Jessie Ware celebra a energia da pista de dança no novo álbum “Superbloom”

sexta-feira, 17 de abril de 2026
por Alice Arruda

Jessie Ware lançou nesta sexta-feira (17) seu sexto álbum de estúdio, “Superbloom”. O projeto reúne 13 faixas e tem 43 minutos de duração, consolidando uma fase em que a artista se aprofunda no disco-pop, com forte apelo às pistas de dança e referências à música dos anos 1970.

Jessie Ware para os visuais de "Superbloom". Imagem: Reprodução/YouTube.

Jessie Ware para os visuais de “Superbloom”. Imagem: Reprodução/YouTube.
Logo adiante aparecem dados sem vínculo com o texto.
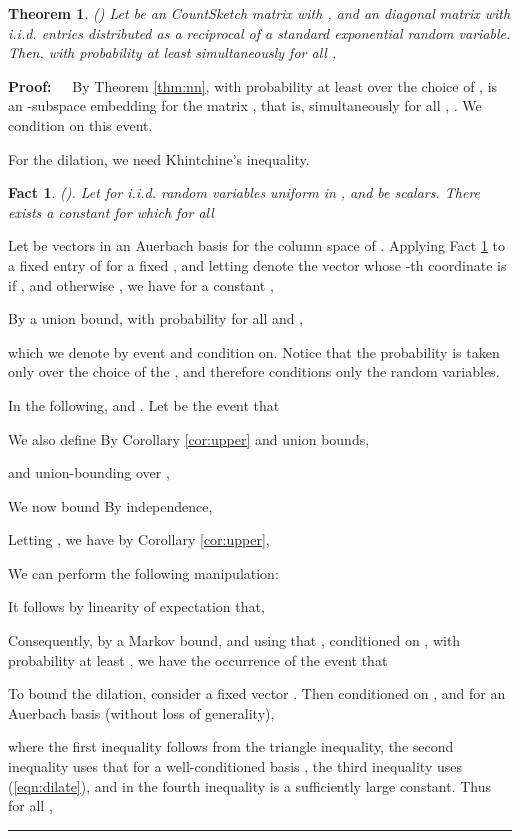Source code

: \documentclass[11pt]{article}
\newtheorem{theorem}{Theorem}
\newenvironment{proof}{\begin{trivlist} \item {\bf Proof:~~}}
  {\qed\end{trivlist}}
\def\qed{\hfill\rule{2mm}{2mm}}
\newtheorem{fact}{Fact}
\begin{document}
\begin{theorem}\label{thm:expWork}(\cite{wz13})
Let  be an  CountSketch matrix with , and  an  diagonal matrix
with i.i.d. entries  distributed as a reciprocal of a standard exponential random variable. 
Then, with probability at least  simultaneously for all ,

\end{theorem}
\begin{proof}
By Theorem \ref{thm:nn}, with probability at least  over the choice of , 
 is an -subspace embedding for the matrix , 
that is, simultaneously for all ,
. We condition  on this event.

For the dilation, we need Khintchine's inequality.
\begin{fact}\label{fact:khintchine}(\cite{h81}). 
Let  for i.i.d. random variables 
uniform in , and  be scalars. 
There exists a constant  for which for all 

\end{fact}
Let  be  vectors in an Auerbach basis for the column
space of . 
Applying Fact \ref{fact:khintchine} to a fixed entry  of  for a
fixed , and letting  denote the vector whose -th coordinate
is  if , and otherwise , 
we have for a constant , 

By a union bound, with probability 
 for all  and ,

which we denote by event  and condition on. 
Notice that the probability is taken only over
the choice of the , and therefore conditions only the  random variables. 

In the following,  and . 
Let  be the event that 

We also
define 
By Corollary \ref{cor:upper} and union bounds,

and union-bounding over , 

We now bound 
By independence, 

Letting , 
we have by Corollary \ref{cor:upper},

We can perform the following manipulation:

It follows by linearity of expectation that,

Consequently, by a Markov bound, and using that , 
conditioned on , with probability at least , we have the
occurrence of the event 
that 

To bound the dilation, consider a fixed vector .
Then conditioned on ,
and for  
an Auerbach basis (without loss of generality),

where the first inequality follows from the triangle inequality,
the second inequality uses that  for a
well-conditioned basis , the third inequality uses 
(\ref{eqn:dilate}), and in the fourth inequality  is a
sufficiently large constant. Thus for all ,



\end{proof}
\end{document}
O álbum conta com produção de nomes consagrados da indústria, como Stuart Price, John Shave e TommyD, responsáveis por trabalhos com artistas como Madonna, Dua Lipa, Charli XCX, Britney Spears, Beyoncé, Kylie Minogue e Adele. O resultado é um disco vibrante, que transita entre diferentes nuances do pop dançante sem comprometer sua coesão estética.

Dando o tom do projeto, a faixa-título “Superbloom” funciona como síntese conceitual do álbum, combinando elementos de funk e pop em uma atmosfera sensorial e nostálgica. Em seguida, “Sauna” se destaca pela carga sedutora e pelo lirismo provocativo, reforçando o caráter hedonista do disco.

“Ride”, segundo single do projeto, se destaca entre os momentos mais fortes do álbum ao unir referências de faroeste com a sonoridade disco. A faixa ainda resgata o tema icônico de Ennio Morricone em The Good, the Bad and the Ugly, incorporando uma interpolação desse tema em uma construção moderna, de refrão amplo e sofisticado.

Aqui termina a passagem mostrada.